COI avalia proibição coletiva da equipe russa nos Jogos do Rio

Esquema de doping na Sôtchi-2014 pode gerar prejuízos para além das Olimpíadas

Esquema de doping na Sôtchi-2014 pode gerar prejuízos para além das Olimpíadas

AP
Após relatório com comprovações de denúncia de doping, Comitê Olímpico Internacional endureceu o discurso e presidente russo Vladímir Pútin anunciou que oficiais citados serão temporariamente suspensos. Equipe paraolímpica também corre risco de exclusão.

O Comitê Olímpico Internacional (COI) vai considerar opções jurídicas para impor uma proibição coletiva de todos os atletas russos para os Jogos Olímpicos no Rio de Janeiro, informou o COI em um comunicado divulgado nesta terça-feira (19).

“Ele [COI] irá explorar as opções jurídicas no que diz respeito a uma proibição coletiva de todos os atletas russos para os Jogos Olímpicos de 2016 versus o direito à justiça individual. A este respeito, o COI terá que levar em conta a decisão da CAS [Corte Arbitral do Esporte], em 21 de julho, referente às regras da Iaaf, bem como o Código Mundial Antidoping e a Carta olímpica”, lê-se no comunicado.

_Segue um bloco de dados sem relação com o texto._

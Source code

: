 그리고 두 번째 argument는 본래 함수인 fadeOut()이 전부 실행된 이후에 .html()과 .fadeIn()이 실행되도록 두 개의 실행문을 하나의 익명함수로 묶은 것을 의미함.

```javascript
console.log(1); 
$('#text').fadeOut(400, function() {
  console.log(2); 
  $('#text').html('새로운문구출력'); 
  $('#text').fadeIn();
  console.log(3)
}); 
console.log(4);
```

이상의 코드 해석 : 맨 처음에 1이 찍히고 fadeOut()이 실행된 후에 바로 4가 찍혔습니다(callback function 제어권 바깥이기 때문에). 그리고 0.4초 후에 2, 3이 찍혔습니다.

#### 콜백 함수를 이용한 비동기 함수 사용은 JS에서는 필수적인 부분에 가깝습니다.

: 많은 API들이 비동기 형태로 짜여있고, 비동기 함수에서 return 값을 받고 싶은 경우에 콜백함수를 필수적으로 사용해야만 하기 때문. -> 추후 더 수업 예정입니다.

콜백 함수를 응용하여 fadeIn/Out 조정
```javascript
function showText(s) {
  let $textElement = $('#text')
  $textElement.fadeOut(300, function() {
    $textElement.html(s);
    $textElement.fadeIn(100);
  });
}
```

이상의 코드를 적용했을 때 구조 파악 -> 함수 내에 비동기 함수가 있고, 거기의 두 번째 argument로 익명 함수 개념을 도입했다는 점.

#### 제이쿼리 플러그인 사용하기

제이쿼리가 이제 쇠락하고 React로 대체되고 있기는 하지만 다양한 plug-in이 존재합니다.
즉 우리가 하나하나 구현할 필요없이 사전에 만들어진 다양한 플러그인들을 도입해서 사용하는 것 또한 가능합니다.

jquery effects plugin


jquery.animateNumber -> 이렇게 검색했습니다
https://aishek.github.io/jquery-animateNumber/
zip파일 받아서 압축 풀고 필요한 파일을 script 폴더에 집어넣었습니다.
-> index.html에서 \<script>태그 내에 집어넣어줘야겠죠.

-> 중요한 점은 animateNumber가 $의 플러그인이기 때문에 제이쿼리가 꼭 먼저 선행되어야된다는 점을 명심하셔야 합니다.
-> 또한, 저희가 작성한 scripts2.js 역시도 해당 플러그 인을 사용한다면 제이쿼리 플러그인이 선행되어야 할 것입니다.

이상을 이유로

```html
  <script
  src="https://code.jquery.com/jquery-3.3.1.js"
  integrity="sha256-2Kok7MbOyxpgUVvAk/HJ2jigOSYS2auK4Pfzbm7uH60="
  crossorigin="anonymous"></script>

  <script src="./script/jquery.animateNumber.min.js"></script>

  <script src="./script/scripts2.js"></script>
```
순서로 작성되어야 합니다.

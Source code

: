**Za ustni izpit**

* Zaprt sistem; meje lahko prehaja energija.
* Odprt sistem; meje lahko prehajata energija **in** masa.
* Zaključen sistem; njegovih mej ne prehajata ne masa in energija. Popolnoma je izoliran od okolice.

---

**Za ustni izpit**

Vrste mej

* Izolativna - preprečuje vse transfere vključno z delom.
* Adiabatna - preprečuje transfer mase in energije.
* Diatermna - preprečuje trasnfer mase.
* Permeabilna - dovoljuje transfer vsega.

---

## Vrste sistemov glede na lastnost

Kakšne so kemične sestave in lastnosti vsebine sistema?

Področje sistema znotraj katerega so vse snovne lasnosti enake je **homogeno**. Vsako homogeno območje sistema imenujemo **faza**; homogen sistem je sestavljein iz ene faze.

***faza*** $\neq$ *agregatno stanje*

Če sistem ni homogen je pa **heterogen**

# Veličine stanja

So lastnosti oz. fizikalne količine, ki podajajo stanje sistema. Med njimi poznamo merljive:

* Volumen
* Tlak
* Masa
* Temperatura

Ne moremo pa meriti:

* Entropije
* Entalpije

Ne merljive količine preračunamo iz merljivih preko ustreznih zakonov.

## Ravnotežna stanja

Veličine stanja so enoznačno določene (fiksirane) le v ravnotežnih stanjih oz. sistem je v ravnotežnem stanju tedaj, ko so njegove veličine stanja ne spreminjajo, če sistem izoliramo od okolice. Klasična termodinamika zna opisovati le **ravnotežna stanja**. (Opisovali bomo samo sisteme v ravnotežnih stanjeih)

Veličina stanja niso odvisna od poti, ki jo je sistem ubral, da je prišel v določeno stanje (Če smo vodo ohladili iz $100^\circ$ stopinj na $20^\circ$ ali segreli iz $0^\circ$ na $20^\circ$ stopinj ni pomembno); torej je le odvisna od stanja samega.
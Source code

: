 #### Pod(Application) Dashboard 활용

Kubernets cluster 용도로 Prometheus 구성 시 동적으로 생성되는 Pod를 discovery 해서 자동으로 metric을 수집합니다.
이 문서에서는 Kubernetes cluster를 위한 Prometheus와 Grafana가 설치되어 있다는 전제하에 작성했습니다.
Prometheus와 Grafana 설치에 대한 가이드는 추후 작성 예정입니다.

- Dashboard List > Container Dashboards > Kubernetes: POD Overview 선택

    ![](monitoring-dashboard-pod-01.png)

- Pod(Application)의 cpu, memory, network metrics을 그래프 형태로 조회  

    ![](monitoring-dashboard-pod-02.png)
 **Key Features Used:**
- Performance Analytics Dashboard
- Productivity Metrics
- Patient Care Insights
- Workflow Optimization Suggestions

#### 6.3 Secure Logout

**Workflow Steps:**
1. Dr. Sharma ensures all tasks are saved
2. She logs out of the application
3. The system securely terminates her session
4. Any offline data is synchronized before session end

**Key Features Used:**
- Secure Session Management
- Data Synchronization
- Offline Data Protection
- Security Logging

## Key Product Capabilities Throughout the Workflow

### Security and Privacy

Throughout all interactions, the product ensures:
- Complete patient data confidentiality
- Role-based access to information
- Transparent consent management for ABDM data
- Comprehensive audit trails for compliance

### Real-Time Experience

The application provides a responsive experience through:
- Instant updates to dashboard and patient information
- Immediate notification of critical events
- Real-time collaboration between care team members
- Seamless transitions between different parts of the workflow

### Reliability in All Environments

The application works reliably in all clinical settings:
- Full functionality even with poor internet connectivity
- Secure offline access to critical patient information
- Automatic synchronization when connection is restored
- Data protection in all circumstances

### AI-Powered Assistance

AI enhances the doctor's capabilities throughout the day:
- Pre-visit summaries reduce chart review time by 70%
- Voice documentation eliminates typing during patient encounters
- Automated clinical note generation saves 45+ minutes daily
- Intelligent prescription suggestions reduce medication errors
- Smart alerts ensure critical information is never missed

As declarações vêm na esteira de um polêmico relatório divulgado na segunda-feira (18) que acusa a Rússia de manter um esquema de doping e manipulação de testes de atletas nacionais durante os Jogos Olímpicos de Inverno de 2014, em Sôchi.

“O COI iniciará a reanálise, incluindo a análise forense, e uma investigação completa em todos os atletas russos que participaram dos Jogos Olímpicos de Inverno em Sôtchi e seus treinadores, funcionários e pessoal de apoio. Após finalização deste relatório, o corpo executivo do COI irá impor todas as sanções adequadas”, diz o comunicado.

O relatório da comissão independente da Wada (Agência Mundial Antidoping) alega ainda haver evidências de que o Ministério dos Esportes e o Serviço Federal de Segurança da Rússia deram suporte ao programa de doping. Em virtude disso, COI anunciou que também negará o credenciamento para os Jogos no Rio de todos os agentes russos mencionados no documento, incluindo o ministro dos Esportes Vitáli Mutko.

Mais cedo, o presidente russo, Vladímir Pútin, prometeu que as autoridades russas indicadas no relatório da comissão independente da Wada seriam temporariamente suspensas de suas funções até que a investigação avance.

“Mas antes de tomar uma decisão final sobre os oficias, estamos pedindo a Wada que forneça informações mais detalhadas e objetivas com base em fatos para que os agentes da lei e os órgãos de investigação russos possam usar em seus trabalhos”, disse, em nota, nesta terça.

A Asoif (Associação das Federações Internacionais de Esportes Olímpicos) se posicionou, também nesta terça, contra a proibição de toda a equipe olímpica russa nos Jogos de Verão de 2016, em agosto. “É importante que se concentre na justiça individual em todos esses casos”, lê-se em um comunicado da associação.

Paralimpíadas também em jogo

A divulgação do relatório da comissão independente da Wada também poderá prejudicar seleção paraolímpica da Rússia, que deve ser submetida a certas sanções ou mesmo impedida de participar dos Jogos Paralímpicos de 2016 no Brasil.

“Estamos verdadeiramente chocados, e profundamente tristes com a extensão do programa de doping patrocinado pelo Estado antes de Sôtchi-2014”, disse o presidente do Comitê Paralímpico Internacional (IPC, na sigla em inglês), Philip Craven, citado em um comunicado.

“O conselho [do IPC] irá discutir as conclusões do relatório [da Wada] e decidir que ação relevante será tomada para proteger os atletas ‘limpos’ competindo nas provas paraolímpica (...) Isso pode incluir medidas provisionais e sanções relativas aos Jogos Paraolímpicos no Rio”, acrescentou Craven.